ABC News’ Rick Klein reports: In this case, time is probably not on Tim Geithner’s side.
So far, there’s little threat that President-elect Barack Obama’s nominee for Treasury secretary won’t be confirmed. The irregularities surrounding his tax filings are embarrassing, but Democratic senators all appear to be falling in line, and key Republicans are also saying the transgression appears minor enough to be forgiven and forgotten.
But that’s before senators return home for a holiday weekend. Capitol Hill aides say what lawmakers hear this weekend -- whether they’re greeted by outrage, or yawns -- will be critical in determining whether Geithner’s nomination will sail through or not.
The Obama folks want to avoid more reactions like that of Sen. George Voinovich, R-Ohio, who has been outspoken in saying he does think Geithner’s mistakes are serious.
“People who work here -- who are big shots -- should pay their taxes. I think he's got a real problem with me and my constituents,” Voinovich said.
Already, Geithner’s nomination has been pushed back until next Wednesday -- scuttling the Obama team’s hopes of having the economic team in place on day one.
In the meantime, Stephen Colbert and Jay Leno have been cracking jokes about Geithner.
Said Colbert: “Hey, I don't pay my taxes. Why can't I be Treasury secretary?”
And Rush Limbaugh, among other influential opinion-makers, is fired up about the topic. On Wednesday, he condemned Obama and those in the media who argue that Geithner’s mistake was a common -- and unserious -- one.
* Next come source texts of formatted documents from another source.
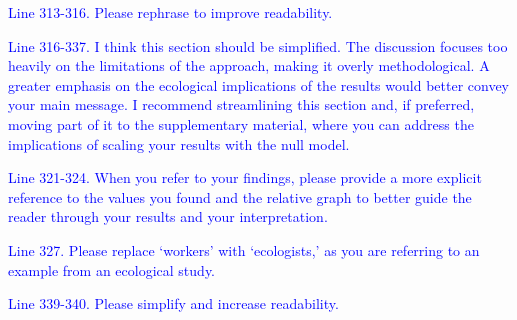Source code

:\documentclass[
]{article}
\begin{document}
\textcolor{blue}{Line 313-316. Please rephrase to improve readability.}

\textcolor{blue}{Line 316-337. I think this section should be simplified.
The discussion focuses too heavily on the limitations of the approach, making it overly methodological.
A greater emphasis on the ecological implications of the results would better convey your main message.
I recommend streamlining this section and, if preferred, moving part of it to the supplementary material, where you can address the implications of scaling your results with the null model.}

\textcolor{blue}{Line 321-324. When you refer to your findings, please provide a more explicit reference to the values you found and the relative graph to better guide the reader through your results and your interpretation.}

\textcolor{blue}{Line 327. Please replace `workers' with `ecologists,' as you are referring to an example from an ecological study.}

\textcolor{blue}{Line 339-340. Please simplify and increase readability.}
\end{document}
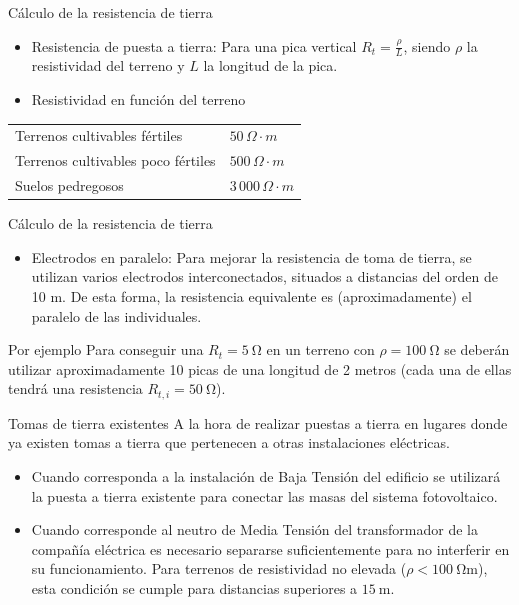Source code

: \documentclass[xcolor={usenames,svgnames,dvipsnames}]{beamer}
\begin{document}
\begin{frame}[label=sec-3-0-4]{Cálculo de la resistencia de tierra}
\begin{itemize}
\item Resistencia de puesta a tierra: Para una pica vertical $R_{t}=\frac{\rho}{L}$, siendo $\rho$ la resistividad del terreno y $L$ la longitud de la pica.

\item Resistividad en función del terreno
\end{itemize}

\begin{center}
\begin{tabular}{ll}
Terrenos cultivables fértiles & $50\,\Omega\cdot m$\\
Terrenos cultivables poco fértiles & $500\,\Omega\cdot m$\\
Suelos pedregosos & $3\,000\,\Omega\cdot m$\\
\end{tabular}
\end{center}
\end{frame}

\begin{frame}[label=sec-3-0-5]{Cálculo de la resistencia de tierra}
\begin{itemize}
\item Electrodos en paralelo: Para mejorar la resistencia de toma de tierra, se utilizan varios electrodos interconectados, situados a distancias del orden de 10 m. De esta forma, \alert{la resistencia equivalente es (aproximadamente) el paralelo de las individuales}.
\end{itemize}

\begin{block}{Por ejemplo}
Para conseguir una $R_{t}=\SI{5}{\ohm}$ en un terreno con
$\rho=\SI{100}{\ohm}$ se deberán utilizar aproximadamente 10 picas de
una longitud de 2 metros (cada una de ellas tendrá una resistencia
$R_{t,i}=\SI{50}{\ohm}$).
\end{block}
\end{frame}

\begin{frame}[label=sec-3-0-6]{Tomas de tierra existentes}
A la hora de realizar puestas a tierra en lugares donde ya existen tomas
a tierra que pertenecen a otras instalaciones eléctricas.

\begin{itemize}
\item Cuando corresponda a la \alert{instalación de Baja Tensión del edificio}
\alert{se utilizará la puesta a tierra existente} para conectar las masas
del sistema fotovoltaico.

\item Cuando corresponde al \alert{neutro de Media Tensión del transformador de
la compañía eléctrica} es necesario \alert{separarse suficientemente} para
no interferir en su funcionamiento. Para terrenos de resistividad no
elevada ($\rho<\SI{100}{\ohm\meter}$), esta condición se cumple para
distancias superiores a $\SI{15}{\meter}$.
\end{itemize}
\end{frame}
\end{document}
“Having a guy in charge of the IRS with multiple tax issues might have sullied the Immaculate Inauguration, but now that Barack Obama has determined it won't be a problem, it won't be a problem,” Limbaugh said. “But it was close. It was a close one.”
In addition, National Review’s Byron York talks to an International Monetary Fund official who disputes the characterization of Geithner’s tax error -- made while an employee of the IMF -- as “common.”
“There’s not a high incidence of non-payment of taxes,” spokesman Bill Murray says.
So, how will this all fly, when measured against Geithner’s good relationships in the Hill, and the desire to give Obama the economic team he wants?
As one Republican aide said, this is one of those issues where constituents matter.